> On Mar 4, 2026, at 06:41, Ben Seattle via groups.io 
> <[email protected]> wrote:
> 
> I am on the internet on Wednesdays and Saturdays. 

That's a healthy practice

> I will reply by Wednesday to any requests for comment that I read on 
> Saturday, and vice versa.

I read the previous version of this essay that was about two dozen pages in 
length. I won't get to read another two dozen pages for at least the next week. 
So I'll post what I have so far.

The paper is well-written and easy to read. It could serve as a general primer 
on Marxism and Leninism, but it develops a specific point of view. In 
describing the Russian Revolution, you write that the "... working class never 
actually ruled the country (except in name).
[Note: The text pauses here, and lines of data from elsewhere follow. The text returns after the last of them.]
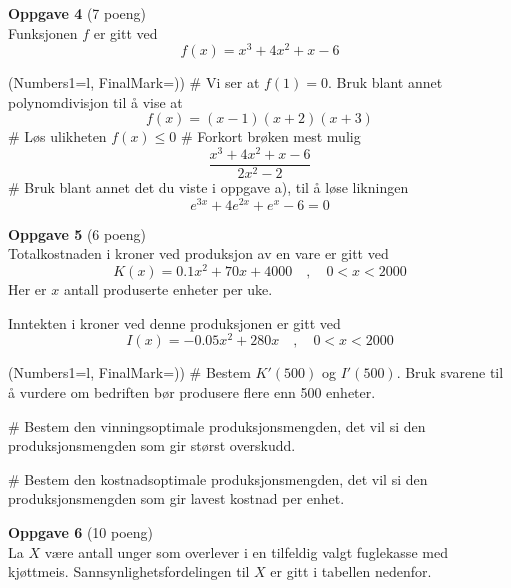 \documentclass[12pt, a4paper]{article}
\begin{document}
\vfill
\clearpage
{\bfseries \large Oppgave 4} (7 poeng) \vspace*{1em} \\
Funksjonen $f$ er gitt ved
$$f(x) = x^3 + 4x^2 + x - 6$$
\begin{easylist}[enumerate]
	\ListProperties(Numbers1=l, FinalMark={)})
	# Vi ser at $f(1) = 0$.
	Bruk blant annet polynomdivisjon til å vise at
	$$f(x) = (x-1)(x+2)(x+3)$$
	# Løs ulikheten $f(x) \leq 0$
	# Forkort brøken mest mulig
	$$
	\frac{x^3 + 4x^2 + x - 6}{2x^2 - 2}
	$$
	# Bruk blant annet det du viste i oppgave a), til å løse likningen
	\begin{equation*}
		e^{3x} + 4e^{2x} + e^x - 6 = 0
	\end{equation*}
\end{easylist}
\vfill
\vspace*{2em}
{\bfseries \large Oppgave 5} (6 poeng) \vspace*{1em} \\
Totalkostnaden i kroner ved produksjon av en vare er gitt ved
\begin{equation*}
	K(x) = 0.1x^2 + 70x + 4000 \quad , \quad 0 < x < 2000
\end{equation*}
Her er $x$ antall produserte enheter per uke.

Inntekten i kroner ved denne produksjonen er gitt ved
\begin{equation*}
	I(x) = -0.05x^2 + 280x \quad , \quad 0 < x < 2000
\end{equation*}
\begin{easylist}[enumerate]
	\ListProperties(Numbers1=l, FinalMark={)})
	# Bestem $K'(500)$ og $I'(500)$.
	Bruk svarene til å vurdere om bedriften bør produsere flere enn 500 enheter.
	
	# Bestem den vinningsoptimale produksjonsmengden, det vil si den produksjonsmengden som gir størst overskudd.
	
	# Bestem den kostnadsoptimale produksjonsmengden, det vil si den produksjonsmengden som gir lavest kostnad per enhet.
\end{easylist}
\vfill
\clearpage
{\bfseries \large Oppgave 6} (10 poeng) \vspace*{1em} \\
La $X$ være antall unger som overlever i en tilfeldig
valgt fuglekasse med kjøttmeis. Sannsynlighetsfordelingen
til $X$ er gitt i tabellen nedenfor.
\end{document}
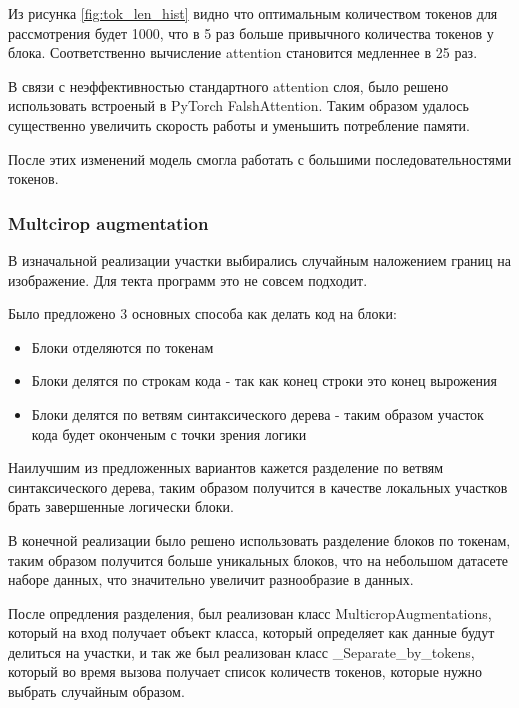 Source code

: \documentclass[../part_2.tex]{subfiles}
\begin{document}
    \par Из рисунка \ref{fig:tok_len_hist} видно что оптимальным количеством токенов для рассмотрения будет 1000, что в 5 раз больше привычного количества токенов у блока. Соответственно вычисление attention становится медленнее в 25 раз.
    \par В связи с неэффективностью стандартного attention слоя, было решено использовать встроеный в PyTorch FalshAttention\cite{dao2022flashattentionfastmemoryefficientexact}. Таким образом удалось существенно увеличить скорость работы и уменьшить потребление памяти.
    \par После этих изменений модель смогла работать с большими последовательностями токенов.

    \subsubsection{Multcirop augmentation}
    \par В изначальной реализации участки выбирались случайным наложением границ на изображение. Для текта программ это не совсем подходит.
    \par Было предложено 3 основных способа как делать код на блоки:
    \begin{itemize}
        \item Блоки отделяются по токенам
        \item Блоки делятся по строкам кода - так как конец строки это конец вырожения
        \item Блоки делятся по ветвям синтаксического дерева - таким образом участок кода будет оконченым с точки зрения логики
    \end{itemize}
    \par Наилучшим из предложенных вариантов кажется разделение по ветвям синтаксического дерева, таким образом получится в качестве локальных участков брать завершенные логически блоки.
    \par В конечной реализации было решено использовать разделение блоков по токенам, таким образом получится больше уникальных блоков, что на небольшом датасете наборе данных, что значительно увеличит разнообразие в данных.
    \par После опредления разделения, был реализован класс MulticropAugmentations, который на вход получает объект класса, который определяет как данные будут делиться на участки, и так же был реализован класс \_Separate\_by\_tokens, который во время вызова получает список количеств токенов, которые нужно выбрать случайным образом.
\end{document}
Instead, a new kind of state 
capitalist regime emerged (run by a new ruling class)." You don't define state 
capitalism or defend this characterization of the RSFSR or USSR; you don't even 
offer a reference to more developed analysis.

Your state capitalism, moreover, is superior to other capitalisms: "The 
Bolshevik government did ten times more--ten times faster--to modernize and 
industrialize Russia--than the Provisional Government would or could have ever 
done." This statement is unprovable and specifying the factor of 10X makes it 
worse.

But it's your treatment of "productive forces" that I want to better 
understand. Your essay gives productive forces independent agency: Productive 
forces such as "copper and tin ... want to be free... to create things that 
humans want or need." We know today that the well-being of humanity depends on 
the well-being of an ecosystem that depends on creatures other than humans. Our 
productive forces are causing mass extinctions and heating the planet beyond 
what its current inhabitants can tolerate. 

Today, any treatment of productive forces needs to address the destruction of 
our ecosystem by capitalist technologies and commodities. It's not so much that 
our fossil-fuel technologies want to create things we need, but the social 
relations must change in order to stop their further development and retire 
many of the most destructive productive forces. We need to change social 
relations in order to eliminate many capitalist productive forces rather than 
to unleash them.

Regarding digital productive forces, I don't think that your Internet 
techno-optimism has been justifiable since the 1990s. We used to say that the 
"Internet routes around censorship like it's an equipment failure." That was 
before capital subsumption transformed the internet and its technologies to 
make big entertainment sites the most visited; user surveillance for business 
and the state is the dominant business model; conspiracy theories, racism, and 
user manipulation thrive on today's social media. I think that socialists need 
to oppose the expansion of leading digital technologies including artificial 
general intelligence. Today, we need to at least make the price of technology 
products reflect the destruction that they inflict on working people, our 
children, our economy, and our planet.